* What you should do:
Could you return the data that follows exactly, minus the images?

* Exercise input:
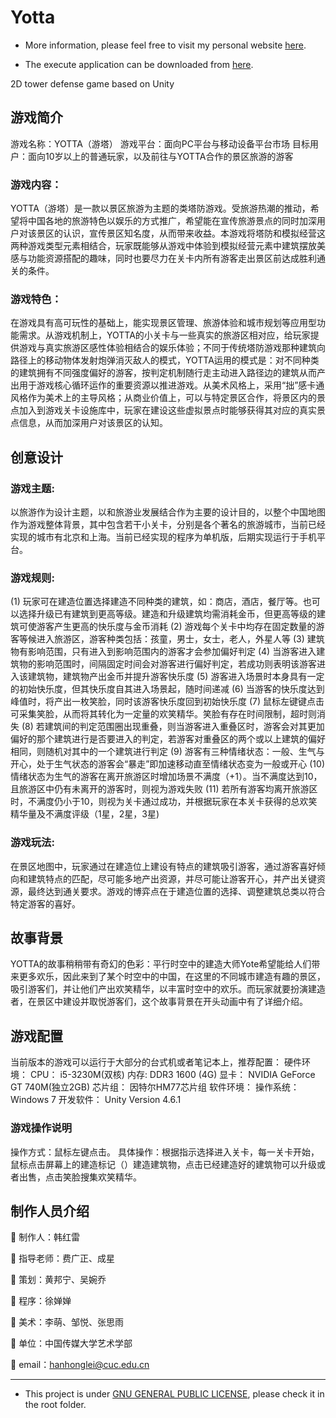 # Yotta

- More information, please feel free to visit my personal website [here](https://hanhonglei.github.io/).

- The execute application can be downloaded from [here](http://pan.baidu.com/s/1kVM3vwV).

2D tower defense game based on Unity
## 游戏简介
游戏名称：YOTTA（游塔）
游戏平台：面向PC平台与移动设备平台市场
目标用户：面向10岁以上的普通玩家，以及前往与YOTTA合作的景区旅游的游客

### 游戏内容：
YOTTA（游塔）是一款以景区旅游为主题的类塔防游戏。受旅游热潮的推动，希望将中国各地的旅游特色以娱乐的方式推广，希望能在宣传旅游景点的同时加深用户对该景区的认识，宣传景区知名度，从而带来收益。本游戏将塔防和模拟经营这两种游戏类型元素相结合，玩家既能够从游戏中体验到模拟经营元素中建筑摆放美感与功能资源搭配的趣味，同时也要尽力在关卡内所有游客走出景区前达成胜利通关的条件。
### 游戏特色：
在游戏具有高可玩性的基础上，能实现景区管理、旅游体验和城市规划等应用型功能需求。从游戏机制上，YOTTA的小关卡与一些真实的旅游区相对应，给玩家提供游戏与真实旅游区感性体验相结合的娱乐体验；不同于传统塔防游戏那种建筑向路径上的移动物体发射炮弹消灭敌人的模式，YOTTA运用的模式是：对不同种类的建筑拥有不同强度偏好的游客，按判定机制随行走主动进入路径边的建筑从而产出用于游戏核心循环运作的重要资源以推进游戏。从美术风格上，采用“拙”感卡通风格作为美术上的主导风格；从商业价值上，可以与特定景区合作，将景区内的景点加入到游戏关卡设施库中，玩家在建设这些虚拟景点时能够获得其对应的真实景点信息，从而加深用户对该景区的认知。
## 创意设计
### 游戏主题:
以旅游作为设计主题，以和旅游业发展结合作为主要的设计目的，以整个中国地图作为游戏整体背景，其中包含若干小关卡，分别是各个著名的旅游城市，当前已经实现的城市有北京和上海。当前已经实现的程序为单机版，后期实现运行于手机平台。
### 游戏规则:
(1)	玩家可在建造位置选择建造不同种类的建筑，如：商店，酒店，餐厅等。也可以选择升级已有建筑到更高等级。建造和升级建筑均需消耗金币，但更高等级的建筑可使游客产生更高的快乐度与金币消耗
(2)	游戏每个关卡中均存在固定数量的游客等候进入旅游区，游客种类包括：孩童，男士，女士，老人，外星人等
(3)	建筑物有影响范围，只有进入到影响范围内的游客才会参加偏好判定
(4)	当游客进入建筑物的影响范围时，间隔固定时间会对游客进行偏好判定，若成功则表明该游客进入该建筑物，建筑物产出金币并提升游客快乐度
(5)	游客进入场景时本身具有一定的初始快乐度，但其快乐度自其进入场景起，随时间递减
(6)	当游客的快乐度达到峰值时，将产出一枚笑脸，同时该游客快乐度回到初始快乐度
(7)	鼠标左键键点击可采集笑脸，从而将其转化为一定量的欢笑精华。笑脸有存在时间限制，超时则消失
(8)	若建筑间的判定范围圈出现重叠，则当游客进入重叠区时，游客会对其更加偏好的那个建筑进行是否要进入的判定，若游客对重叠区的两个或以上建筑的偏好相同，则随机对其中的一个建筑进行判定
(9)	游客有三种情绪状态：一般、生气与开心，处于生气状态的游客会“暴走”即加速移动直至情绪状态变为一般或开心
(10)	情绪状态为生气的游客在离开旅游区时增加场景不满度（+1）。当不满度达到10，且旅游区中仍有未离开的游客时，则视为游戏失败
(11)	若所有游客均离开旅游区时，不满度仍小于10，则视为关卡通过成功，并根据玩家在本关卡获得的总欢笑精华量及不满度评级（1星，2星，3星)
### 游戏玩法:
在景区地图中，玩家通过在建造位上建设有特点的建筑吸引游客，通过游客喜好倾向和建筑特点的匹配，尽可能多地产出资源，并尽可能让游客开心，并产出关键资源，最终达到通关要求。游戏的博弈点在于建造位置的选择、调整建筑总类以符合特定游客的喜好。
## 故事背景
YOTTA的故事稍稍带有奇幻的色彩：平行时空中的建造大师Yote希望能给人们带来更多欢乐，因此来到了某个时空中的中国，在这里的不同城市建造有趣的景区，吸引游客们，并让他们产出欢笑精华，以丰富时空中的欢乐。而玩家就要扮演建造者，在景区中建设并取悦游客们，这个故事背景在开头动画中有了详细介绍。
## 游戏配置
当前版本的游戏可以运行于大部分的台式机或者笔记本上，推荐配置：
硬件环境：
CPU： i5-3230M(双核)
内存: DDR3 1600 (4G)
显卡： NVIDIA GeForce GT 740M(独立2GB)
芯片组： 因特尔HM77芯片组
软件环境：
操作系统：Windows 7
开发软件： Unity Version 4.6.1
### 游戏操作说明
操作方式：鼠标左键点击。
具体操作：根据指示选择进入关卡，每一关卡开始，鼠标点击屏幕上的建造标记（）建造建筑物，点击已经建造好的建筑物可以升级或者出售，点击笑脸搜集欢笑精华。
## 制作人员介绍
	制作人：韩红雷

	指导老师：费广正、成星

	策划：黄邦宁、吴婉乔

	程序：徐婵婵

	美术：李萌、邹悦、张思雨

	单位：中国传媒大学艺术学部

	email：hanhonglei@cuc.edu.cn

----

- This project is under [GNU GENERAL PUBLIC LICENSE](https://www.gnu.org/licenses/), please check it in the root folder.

* Response area:
 # Yotta

- More information, please feel free to visit my personal website [here](https://hanhonglei.github.io/).

- The execute application can be downloaded from [here](http://pan.baidu.com/s/1kVM3vwV).

2D tower defense game based on Unity
## 游戏简介
游戏名称：YOTTA（游塔）
游戏平台：面向PC平台与移动设备平台市场
目标用户：面向10岁以上的普通玩家，以及前往与YOTTA合作的景区旅游的游客

### 游戏内容：
YOTTA（游塔）是一款以景区旅游为主题的类塔防游戏。受旅游热潮的推动，希望将中国各地的旅游特色以娱乐的方式推广，希望能在宣传旅游景点的同时加深用户对该景区的认识，宣传景区知名度，从而带来收益。本游戏将塔防和模拟经营这两种游戏类型元素相结合，玩家既能够从游戏中体验到模拟经营元素中建筑摆放美感与功能资源搭配的趣味，同时也要尽力在关卡内所有游客走出景区前达成胜利通关的条件。
### 游戏特色：
在游戏具有高可玩性的基础上，能实现景区管理、旅游体验和城市规划等应用型功能需求。从游戏机制上，YOTTA的小关卡与一些真实的旅游区相对应，给玩家提供游戏与真实旅游区感性体验相结合的娱乐体验；不同于传统塔防游戏那种建筑向路径上的移动物体发射炮弹消灭敌人的模式，YOTTA运用的模式是：对不同种类的建筑拥有不同强度偏好的游客，按判定机制随行走主动进入路径边的建筑从而产出用于游戏核心循环运作的重要资源以推进游戏。从美术风格上，采用“拙”感卡通风格作为美术上的主导风格；从商业价值上，可以与特定景区合作，将景区内的景点加入到游戏关卡设施库中，玩家在建设这些虚拟景点时能够获得其对应的真实景点信息，从而加深用户对该景区的认知。
## 创意设计
### 游戏主题:
以旅游作为设计主题，以和旅游业发展结合作为主要的设计目的，以整个中国地图作为游戏整体背景，其中包含若干小关卡，分别是各个著名的旅游城市，当前已经实现的城市有北京和上海。当前已经实现的程序为单机版，后期实现运行于手机平台。
### 游戏规则:
(1)	玩家可在建造位置选择建造不同种类的建筑，如：商店，酒店，餐厅等。也可以选择升级已有建筑到更高等级。建造和升级建筑均需消耗金币，但更高等级的建筑可使游客产生更高的快乐度与金币消耗
(2)	游戏每个关卡中均存在固定数量的游客等候进入旅游区，游客种类包括：孩童，男士，女士，老人，外星人等
(3)	建筑物有影响范围，只有进入到影响范围内的游客才会参加偏好判定
(4)	当游客进入建筑物的影响范围时，间隔固定时间会对游客进行偏好判定，若成功则表明该游客进入该建筑物，建筑物产出金币并提升游客快乐度
(5)	游客进入场景时本身具有一定的初始快乐度，但其快乐度自其进入场景起，随时间递减
(6)	当游客的快乐度达到峰值时，将产出一枚笑脸，同时该游客快乐度回到初始快乐度
(7)	鼠标左键键点击可采集笑脸，从而将其转化为一定量的欢笑精华。笑脸有存在时间限制，超时则消失
(8)	若建筑间的判定范围圈出现重叠，则当游客进入重叠区时，游客会对其更加偏好的那个建筑进行是否要进入的判定，若游客对重叠区的两个或以上建筑的偏好相同，则随机对其中的一个建筑进行判定
(9)	游客有三种情绪状态：一般、生气与开心，处于生气状态的游客会“暴走”即加速移动直至情绪状态变为一般或开心
(10)	情绪状态为生气的游客在离开旅游区时增加场景不满度（+1）。当不满度达到10，且旅游区中仍有未离开的游客时，则视为游戏失败
(11)	若所有游客均离开旅游区时，不满度仍小于10，则视为关卡通过成功，并根据玩家在本关卡获得的总欢笑精华量及不满度评级（1星，2星，3星)
### 游戏玩法:
在景区地图中，玩家通过在建造位上建设有特点的建筑吸引游客，通过游客喜好倾向和建筑特点的匹配，尽可能多地产出资源，并尽可能让游客开心，并产出关键资源，最终达到通关要求。游戏的博弈点在于建造位置的选择、调整建筑总类以符合特定游客的喜好。
## 故事背景
YOTTA的故事稍稍带有奇幻的色彩：平行时空中的建造大师Yote希望能给人们带来更多欢乐，因此来到了某个时空中的中国，在这里的不同城市建造有趣的景区，吸引游客们，并让他们产出欢笑精华，以丰富时空中的欢乐。而玩家就要扮演建造者，在景区中建设并取悦游客们，这个故事背景在开头动画中有了详细介绍。
## 游戏配置
当前版本的游戏可以运行于大部分的台式机或者笔记本上，推荐配置：
硬件环境：
CPU： i5-3230M(双核)
内存: DDR3 1600 (4G)
显卡： NVIDIA GeForce GT 740M(独立2GB)
芯片组： 因特尔HM77芯片组
软件环境：
操作系统：Windows 7
开发软件： Unity Version 4.6.1
### 游戏操作说明
操作方式：鼠标左键点击。
具体操作：根据指示选择进入关卡，每一关卡开始，鼠标点击屏幕上的建造标记（）建造建筑物，点击已经建造好的建筑物可以升级或者出售，点击笑脸搜集欢笑精华。
## 制作人员介绍
	制作人：韩红雷

	指导老师：费广正、成星

	策划：黄邦宁、吴婉乔

	程序：徐婵婵

	美术：李萌、邹悦、张思雨

	单位：中国传媒大学艺术学部

	email：hanhonglei@cuc.edu.cn

----

- This project is under [GNU GENERAL PUBLIC LICENSE](https://www.gnu.org/licenses/), please check it in the root folder.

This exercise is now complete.